- Qualifying for a mortgage could require jumping through fewer hoops and meeting fewer requirements at banks with $10 billion or less in assets.
- To sidestep strict federal guidelines for so-called "qualified mortgages," those institutions would be required to keep the loan on their books instead of selling it, among other conditions.
Getting a mortgage from a community bank or credit union could become easier, under a provision included in a banking regulatory bill under consideration in the Senate.
In simple terms, the changes would let smaller institutions — those with up to $10 billion in assets — offer mortgages that are not subject to some of the strictest federal underwriting requirements, as long as they meet certain other conditions.
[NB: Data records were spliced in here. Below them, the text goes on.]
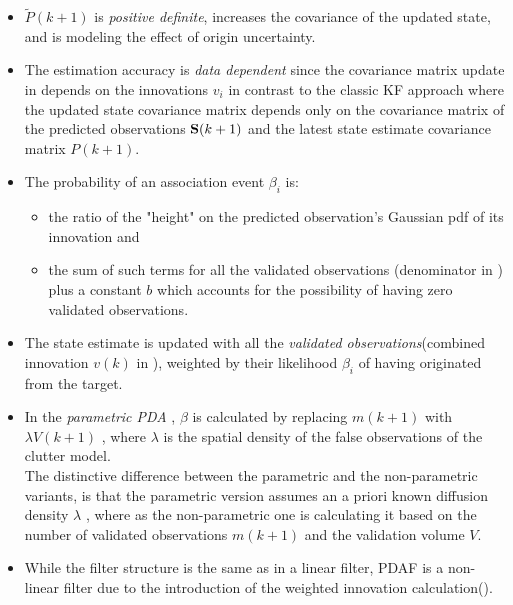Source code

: \begin{itemize}
	\item $\tilde{P}(k+1)$ is \emph{positive definite}, increases the covariance of the updated state, and is modeling the effect of origin uncertainty.
	\item The estimation accuracy is \emph{data dependent} since the covariance matrix update in  depends on the innovations $v_i$ in contrast to the classic KF approach where the updated state covariance matrix depends only on the covariance matrix of the predicted observations $\mathbf{S}(k+1)$ and the latest state estimate covariance matrix $P(k+1)$.
	\item The probability of an association event $\beta_i$ is:
	\begin{itemize}
		\item the ratio of the "height" on the predicted observation's Gaussian pdf of its innovation and
		\item the sum of such terms for all the validated observations (denominator in ) plus a constant $b$ which accounts for the possibility of having zero validated observations.
	\end{itemize}
	\item The state estimate is updated with all the \emph{validated observations}(combined innovation $v(k)$ in ), weighted by their likelihood $\beta_i$ of having originated from the target.
	\item In the \emph{parametric PDA} , $\beta$ is calculated by replacing $m(k+1)$ with $\lambda V(k+1)$ , where $\lambda$ is the spatial density of the false observations of the clutter model. \\
	
	The distinctive difference between the parametric and the non-parametric variants, is that the parametric version assumes an a priori known diffusion density $\lambda$ , where as the non-parametric one is calculating it based on the number of validated observations $m(k+1)$ and the validation volume $V$.
	
	\item While the filter structure is the same as in a linear filter, PDAF is a non-linear filter due to the introduction of the weighted innovation calculation().
\end{itemize}


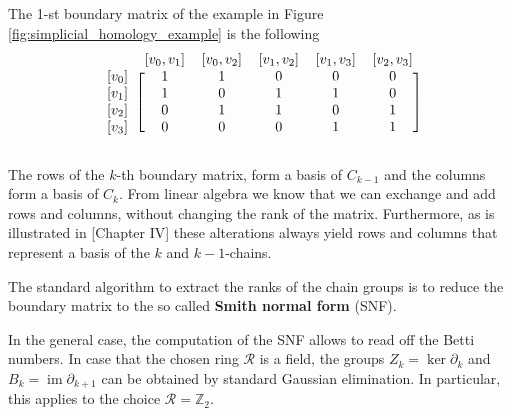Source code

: The 1-st boundary matrix of the example in Figure \ref{fig:simplicial_homology_example} is the following \[
\begin{blockarray}{cccccc}
\label{mat:small}
& [v_0,v_1] & [v_0,v_2] & [v_1,v_2] & [v_1,v_3] & [v_2,v_3]\\
\begin{block}{c[ccccc]}
  \left[v_0\right]  & 1 & 1 & 0 & 0 & 0\\*
  \left[v_1\right]  & 1 & 0 & 1 & 1 & 0\\*
  \left[v_2\right]  & 0 & 1 & 1 & 0 & 1\\*
  \left[v_3\right]  & 0 & 0 & 0 & 1 & 1\\*
\end{block}
\end{blockarray}
\]

The rows of the $k$-th boundary matrix, form a basis of $C_{k-1}$ and the columns form a basis of $C_k$. From linear algebra we know that we can exchange and add rows and columns, without changing the rank of the matrix. Furthermore, as is illustrated in \cite{Computational+Topology}[Chapter IV] these alterations always yield rows and columns that represent a basis of the $k$ and $k-1$-chains.

The standard algorithm to extract the ranks of the chain groups is to reduce the boundary matrix to the so called \textbf{Smith normal form} (SNF). 

In the general case, the computation of the SNF allows to read off the Betti numbers. In case that the chosen ring $\mathcal{R}$ is a field, the groups $Z_k = \operatorname{ker}\partial_k$ and $B_k = \operatorname{im}\partial_{k+1}$ can be obtained by standard Gaussian elimination. In particular, this applies to the choice $\mathcal{R} = \mathbb{Z}_2$.

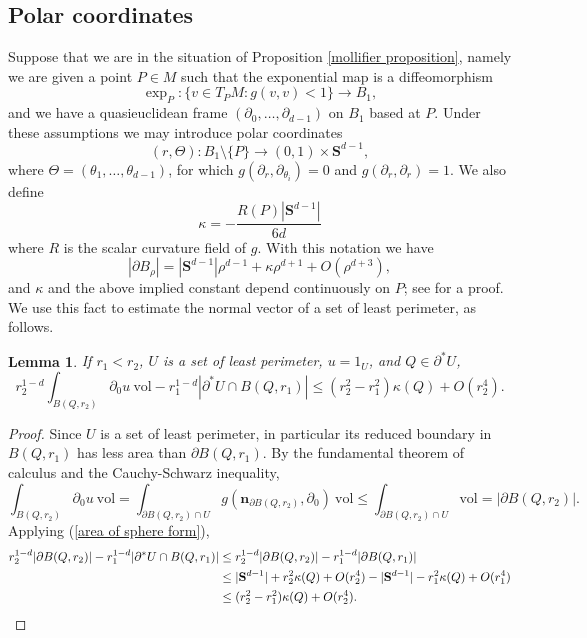 \documentclass[reqno,12pt,letterpaper]{amsart}
\newcommand{\Sph}{\mathbf S}
\newcommand{\normal}{\mathbf n}
\newcommand{\vol}{\mathrm{vol}}
\newtheorem{lemma}[theorem]{Lemma}
\theoremstyle{definition}
\numberwithin{equation}{section}
\begin{document}
\subsection{Polar coordinates}
Suppose that we are in the situation of Proposition \ref{mollifier proposition}, namely we are given a point $P \in M$ such that the exponential map is a diffeomorphism
\begin{equation}\label{exp map mollify}
\exp_P: \{v \in T_PM: g(v, v) < 1\} \to B_1,
\end{equation}
and we have a quasieuclidean frame $(\partial_0, \dots, \partial_{d - 1})$ on $B_1$ based at $P$.
Under these assumptions we may introduce polar coordinates
\begin{equation}\label{polar coordinates mollify}
(r, \Theta): B_1 \setminus \{P\} \to (0, 1) \times \Sph^{d - 1},
\end{equation}
where $\Theta = (\theta_1, \dots, \theta_{d - 1})$,
for which $g(\partial_r, \partial_{\theta_i}) = 0$ and $g(\partial_r, \partial_r) = 1$.
We also define
$$\kappa = -\frac{R(P)|\Sph^{d - 1}|}{6d}$$
where $R$ is the scalar curvature field of $g$.
With this notation we have
\begin{equation}\label{area of sphere form}
|\partial B_\rho| = |\Sph^{d - 1}|\rho^{d - 1} + \kappa \rho^{d + 1} + O(\rho^{d + 3}),
\end{equation}
and $\kappa$ and the above implied constant depend continuously on $P$; see \cite{gray1974volume} for a proof.
We use this fact to estimate the normal vector of a set of least perimeter, as follows.

\begin{lemma}\label{scalar curvature monotonicity}
If $r_1 < r_2$, $U$ is a set of least perimeter, $u = 1_U$, and $Q \in \partial^* U$,
$$r_2^{1 - d}\int_{B(Q, r_2)} \partial_0u ~\vol - r_1^{1 - d}|\partial^* U \cap B(Q, r_1)| \leq (r_2^2 - r_1^2)\kappa(Q) + O(r_2^4).$$
\end{lemma}
\begin{proof}
Since $U$ is a set of least perimeter, in particular its reduced boundary in $B(Q, r_1)$ has less area than $\partial B(Q, r_1)$.
By the fundamental theorem of calculus and the Cauchy-Schwarz inequality,
$$\int_{B(Q, r_2)} \partial_0u ~\vol = \int_{\partial B(Q, r_2) \cap U} g(\normal_{\partial B(Q, r_2)}, \partial_0) ~\vol \leq \int_{\partial B(Q, r_2) \cap U} \vol = |\partial B(Q, r_2)|.$$
Applying (\ref{area of sphere form}),
\begin{align*}
r_2^{1 - d}|\partial B(Q, r_2)| - r_1^{1 - d}|\partial^* U \cap B(Q, r_1)|
&\leq r_2^{1 - d}|\partial B(Q, r_2)| - r_1^{1 - d}|\partial B(Q, r_1)| \\
&\leq |\Sph^{d - 1}| + r_2^2\kappa(Q) + O(r_2^4) - |\Sph^{d - 1}| - r_1^2 \kappa(Q) + O(r_1^4)\\
&\leq (r_2^2 - r_1^2)\kappa(Q) + O(r_2^4).\qedhere
\end{align*}
\end{proof}
\end{document}
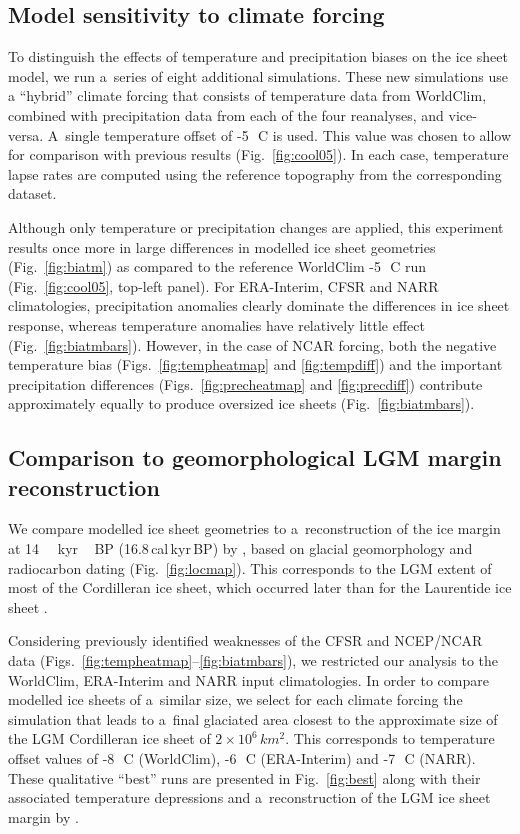 \documentclass[tc, ms]{copernicus}
\begin{document}
\subsection{Model sensitivity to climate forcing}

To distinguish the effects of temperature and precipitation biases on the ice sheet model, we run a~series of eight additional simulations. These new simulations use a ``hybrid'' climate forcing that consists of temperature data from WorldClim, combined with precipitation data from each of the four reanalyses, and vice-versa. A~single temperature offset of -5\,\unit{{\degree}C} is used. This value was chosen to allow for comparison with previous results (Fig.~\ref{fig:cool05}). In each case, temperature lapse rates are computed using the reference topography from the corresponding dataset.

Although only temperature or precipitation changes are applied, this experiment results once more in large differences in modelled ice sheet geometries (Fig.~\ref{fig:biatm}) as compared to the reference WorldClim -5\,\unit{{\degree}C} run (Fig.~\ref{fig:cool05}, top-left panel). For ERA-Interim, CFSR and NARR climatologies, precipitation anomalies clearly dominate the differences in ice sheet response, whereas temperature anomalies have relatively little effect (Fig.~\ref{fig:biatmbars}). However, in the case of NCAR forcing, both the negative temperature bias (Figs.~\ref{fig:tempheatmap} and \ref{fig:tempdiff}) and the important precipitation differences (Figs.~\ref{fig:precheatmap} and \ref{fig:precdiff}) contribute approximately equally to produce oversized ice sheets (Fig.~\ref{fig:biatmbars}).

\subsection{Comparison to geomorphological LGM margin reconstruction}

We compare modelled ice sheet geometries to a~reconstruction of the ice margin at 14\,\unit{\,kyr\,BP} (16.8\,cal\,kyr\,BP) by \citet{dyke-2004}, based on glacial geomorphology and radiocarbon dating (Fig.~\ref{fig:locmap}). This corresponds to the LGM extent of most of the Cordilleran ice sheet, which occurred later than for the Laurentide ice sheet \citep{porter-swanson-1998,dyke-2004,stroeven-etal-2010,stroeven-etal-inpress}.

Considering previously identified weaknesses of the CFSR and NCEP/NCAR data (Figs.~\ref{fig:tempheatmap}--\ref{fig:biatmbars}), we restricted our analysis to the WorldClim, ERA-Interim and NARR input climatologies. In order to compare modelled ice sheets of a~similar size, we select for each climate forcing the simulation that leads to a~final glaciated area closest to the approximate size of the LGM Cordilleran ice sheet of $2\times 10^6\,\unit{km^2}$. This corresponds to temperature offset values of -8\,\unit{{\degree}C} (WorldClim), -6\,\unit{{\degree}C} (ERA-Interim) and -7\,\unit{{\degree}C} (NARR). These qualitative ``best'' runs are presented in Fig.~\ref{fig:best} along with their associated temperature depressions and a~reconstruction of the LGM ice sheet margin by \citet{dyke-2004}.
\end{document}
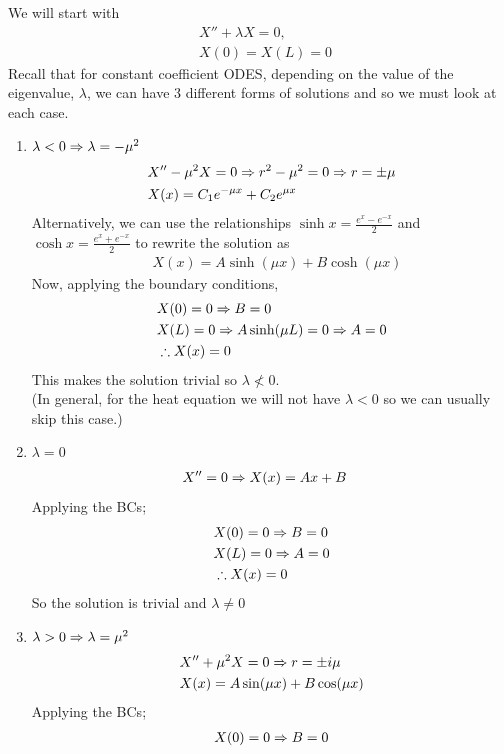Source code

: \documentclass[11pt, fleqn]{article}
\begin{document}
We will start with
\begin{align*}
    &X''+\lambda X=0,\\
    &X(0)=X(L)=0
\end{align*}
Recall that for constant coefficient ODES, depending on the value of the eigenvalue, $\lambda$, we can have 3 different forms of solutions and so we must look at each case.
\begin{enumerate}
    \item $\lambda<0\Rightarrow \lambda=-\mu^2$
    \begin{align*}
        &X''-\mu^2X=0\Rightarrow r^2-\mu^2=0\Rightarrow r=\pm\mu\\
        &X(x)=C_1e^{-\mu x}+C_2e^{\mu x}
    \end{align*}
    Alternatively, we can use the relationships $\sinh x=\frac{e^x-e^{-x}}{2}$ and $\cosh x=\frac{e^x+e^{-x}}{2}$ to rewrite the solution as
    \begin{align*}
        &X(x)=A\sinh(\mu x)+B\cosh(\mu x)
    \end{align*}
    Now, applying the boundary conditions,
    \begin{align*}
        &X(0)=0\Rightarrow B=0\\
        &X(L)=0\Rightarrow A\sinh(\mu L)=0\Rightarrow A=0\\
        &\therefore X(x)=0
    \end{align*}
    This makes the solution trivial so $\lambda\nless0$.\\
    (In general, for the heat equation we will not have $\lambda<0$ so we can usually skip this case.)
    \item $\lambda=0$
    \begin{align*}
        &X''=0\Rightarrow X(x)=Ax+B
    \end{align*}
    Applying the BCs;
    \begin{align*}
        &X(0)=0\Rightarrow B=0\\
        &X(L)=0\Rightarrow A=0\\
        &\therefore X(x)=0
    \end{align*}
    So the solution is trivial and $\lambda\neq 0$
    \item $\lambda>0\Rightarrow \lambda=\mu^2$
    \begin{align*}
        &X''+\mu^2X=0\Rightarrow r=\pm i\mu\\
        &X(x)=A\sin(\mu x)+B\cos(\mu x)
    \end{align*}
    Applying the BCs;
    \begin{align*}
        &X(0)=0\Ra B=0\\

\end{align*}
\end{enumerate}
\end{document}
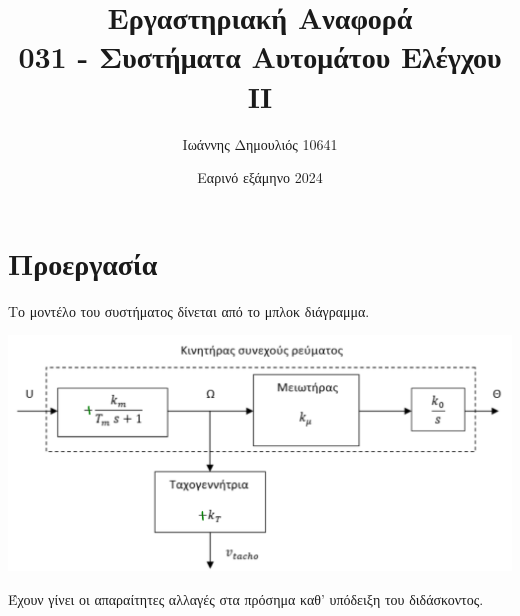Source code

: \documentclass[12pt]{article}
\title{\vspace{-2cm} Εργαστηριακή Αναφορά\\ 
         \large 031 - Συστήματα Αυτομάτου Ελέγχου ΙΙ}
\author{Ιωάννης Δημουλιός 10641}
\date{Εαρινό εξάμηνο 2024}
\begin{document}
\maketitle

\section*{Προεργασία}
Το μοντέλο του συστήματος δίνεται από το μπλοκ διάγραμμα. 
\begin{center}
        \includegraphics*[scale=0.3]{system_model.png}
\end{center}
Έχουν γίνει οι απαραίτητες αλλαγές στα πρόσημα καθ' υπόδειξη του διδάσκοντος. 
\end{document}
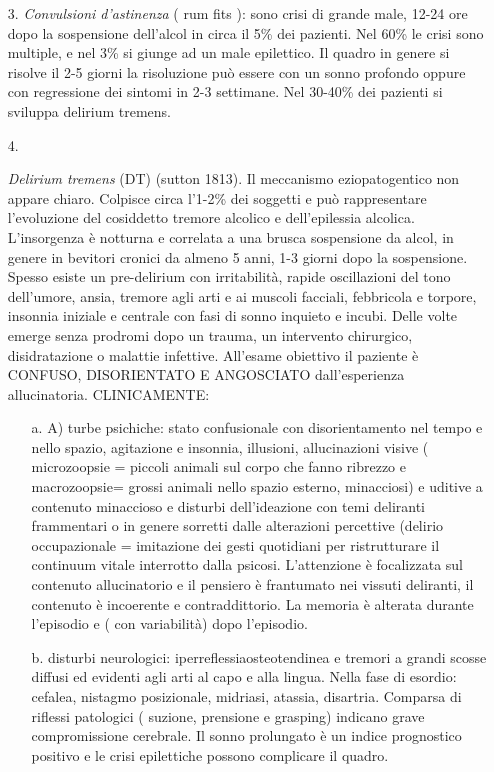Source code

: \begin{itemize}
\begin{itemize}
\item[3.] \emph{Convulsioni d'astinenza} ( rum fits ): sono crisi di grande
  male, 12-24 ore dopo la sospensione dell'alcol in circa il 5\% dei
  pazienti. Nel 60\% le crisi sono multiple, e nel 3\% si giunge ad un
  male epilettico. Il quadro in genere si risolve il 2-5 giorni la
  risoluzione può essere con un sonno profondo oppure con regressione
  dei sintomi in 2-3 settimane. Nel 30-40\% dei pazienti si sviluppa
  delirium tremens.
  
\item[4.]
  
  \emph{Delirium tremens} (DT) (sutton 1813). Il meccanismo
  eziopatogentico non appare chiaro. Colpisce circa l'1-2\% dei soggetti
  e può rappresentare l'evoluzione del cosiddetto tremore alcolico e
  dell'epilessia alcolica. L'insorgenza è notturna e correlata a una
  brusca sospensione da alcol, in genere in bevitori cronici da almeno 5
  anni, 1-3 giorni dopo la sospensione. Spesso esiste un pre-delirium
  con irritabilità, rapide oscillazioni del tono dell'umore, ansia,
  tremore agli arti e ai muscoli facciali, febbricola e torpore,
  insonnia iniziale e centrale con fasi di sonno inquieto e incubi.
  Delle volte emerge senza prodromi dopo un trauma, un intervento
  chirurgico, disidratazione o malattie infettive. All'esame obiettivo
  il paziente è CONFUSO, DISORIENTATO E ANGOSCIATO dall'esperienza
  allucinatoria. CLINICAMENTE:

\begin{itemize}
\item[a.]
  A) turbe psichiche: stato confusionale con disorientamento nel tempo e
  nello spazio, agitazione e insonnia, illusioni, allucinazioni visive (
  microzoopsie = piccoli animali sul corpo che fanno ribrezzo e
  macrozoopsie= grossi animali nello spazio esterno, minacciosi) e
  uditive a contenuto minaccioso e disturbi dell'ideazione con temi
  deliranti frammentari o in genere sorretti dalle alterazioni
  percettive (delirio occupazionale = imitazione dei gesti quotidiani
  per ristrutturare il continuum vitale interrotto dalla psicosi.
  L'attenzione è focalizzata sul contenuto allucinatorio e il pensiero è
  frantumato nei vissuti deliranti, il contenuto è incoerente e
  contraddittorio. La memoria è alterata durante l'episodio e ( con
  variabilità) dopo l'episodio.
  
\item[b.]
 disturbi neurologici: iperreflessiaosteotendinea e tremori a grandi
  scosse diffusi ed evidenti agli arti al capo e alla lingua. Nella fase
  di esordio: cefalea, nistagmo posizionale, midriasi, atassia,
  disartria. Comparsa di riflessi patologici ( suzione, prensione e
  grasping) indicano grave compromissione cerebrale. Il sonno prolungato
  è un indice prognostico positivo e le crisi epilettiche possono
  complicare il quadro.
  

\end{itemize}
\end{itemize}
\end{itemize}
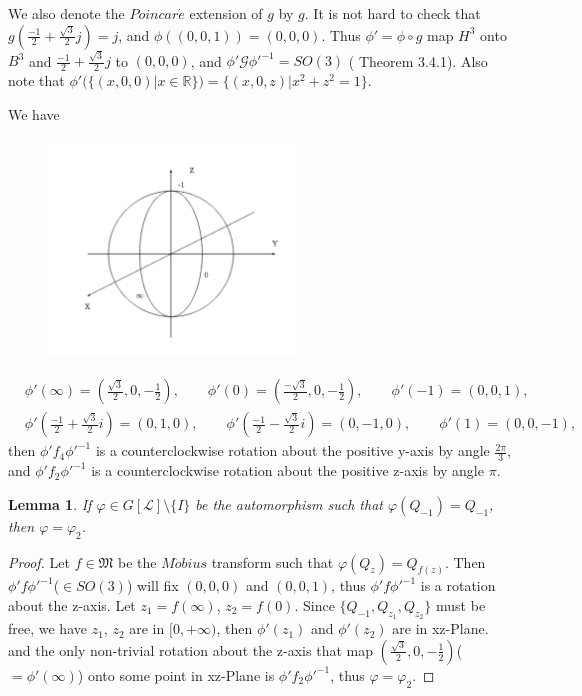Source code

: \documentclass{amsart}
\newcommand{\G}{\mathcal G}
\newcommand{\LLL}{\mathcal L} %
\newcommand{\MMM}{\mathfrak M}
\newcommand{\R}{\mathbb R}  %
\newtheorem{lemma}{Lemma}[section]
\begin{document}
We also denote the $Poincar\acute{e}$ extension of $g$ by $g$. It is not hard to check that $g(\frac{-1}{2} + \frac{\sqrt{3}}{2}j) = j$,
and $\phi((0,0,1)) = (0,0,0)$. Thus $\phi' = \phi\circ g$ map $H^3$ onto $B^3$ and $\frac{-1}{2} + \frac{\sqrt{3}}{2}j$ to $(0, 0, 0)$,
and $\phi' \G \phi'^{-1} = SO(3)$ (\cite{BA} Theorem 3.4.1). Also note that $\phi'(\{(x,0,0) | x \in \R\}) = \{(x,0,z)| x^2 + z^2 = 1 \}$.

We have
\begin{figure}[H]
\begin{center}
\includegraphics [width=0.6\textwidth]{spherepic.pdf}
\caption{}
\end{center}
\end{figure}

\begin{align*}
&\phi'(\infty) = (\frac{\sqrt{3}}{2}, 0, -\frac{1}{2}), \qquad \phi'(0) = (\frac{-\sqrt{3}}{2}, 0, -\frac{1}{2}), \qquad \phi'(-1) = (0,0,1), \\
&\phi'(\frac{-1}{2} + \frac{\sqrt{3}}{2}i) = (0,1,0), \qquad \phi'(\frac{-1}{2} -\frac{\sqrt{3}}{2}i) = (0,-1,0), \qquad \phi'(1) = (0,0,-1),
\end{align*}
then $\phi' f_4 \phi'^{-1}$ is a counterclockwise rotation about the positive y-axis by angle $\frac{2\pi}{3}$,
and $\phi' f_2 \phi'^{-1}$ is a counterclockwise rotation about the positive z-axis by angle $\pi$.

\begin{lemma}
If $\varphi \in G[\LLL] \setminus \{I \}$ be the automorphism such that $\varphi(Q_{-1}) = Q_{-1}$, then $\varphi = \varphi_2$.
\end{lemma}

\begin{proof}
Let $f \in \MMM$ be the $M\ddot{o}bius$ transform such that $\varphi(Q_z) = Q_{f(z)}$. Then $\phi' f \phi'^{-1}$($\in SO(3)$) will
fix $(0,0,0)$ and $(0,0,1)$, thus $\phi' f \phi'^{-1}$ is a rotation about the z-axis. Let $z_1 = f(\infty)$, $z_2 = f(0)$. Since
$\{Q_{-1}, Q_{z_1}, Q_{z_2} \}$ must be free, we have $z_1$, $z_2$ are in $[0, +\infty)$, then $\phi'(z_1)$ and $\phi'(z_2)$ are
in xz-Plane. and the only non-trivial rotation about the z-axis that map $(\frac{\sqrt{3}}{2}, 0, -\frac{1}{2})$($= \phi'(\infty)$) onto some
point in xz-Plane is $\phi' f_2 \phi'^{-1}$, thus $\varphi = \varphi_2$.
\end{proof}
\end{document}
"Where it likely will make a bigger difference is in rural areas, where big lenders don't necessarily operate," said Richard Andreano, a partner with law firm Ballard Spahr in Washington and head of its mortgage banking group. "It can be harder to get a mortgage in those places."
Following the financial meltdown that rocked the U.S. economy a decade ago, Congress enacted a variety of regulations in the sweeping Dodd-Frank Act of 2010 to better protect consumers from risky mortgages. Loans that were little understood or that ended up being unaffordable contributed to millions of homeowners losing their homes to foreclosure.
One of the things implemented by Dodd-Frank was the creation of a "qualified mortgage." Basically, if lenders meet a variety of strict guidelines — such as ensuring a borrower's loan is no more than 43 percent of their income — they get legal protection if a consumer later makes a claim that they were sold an inappropriate mortgage.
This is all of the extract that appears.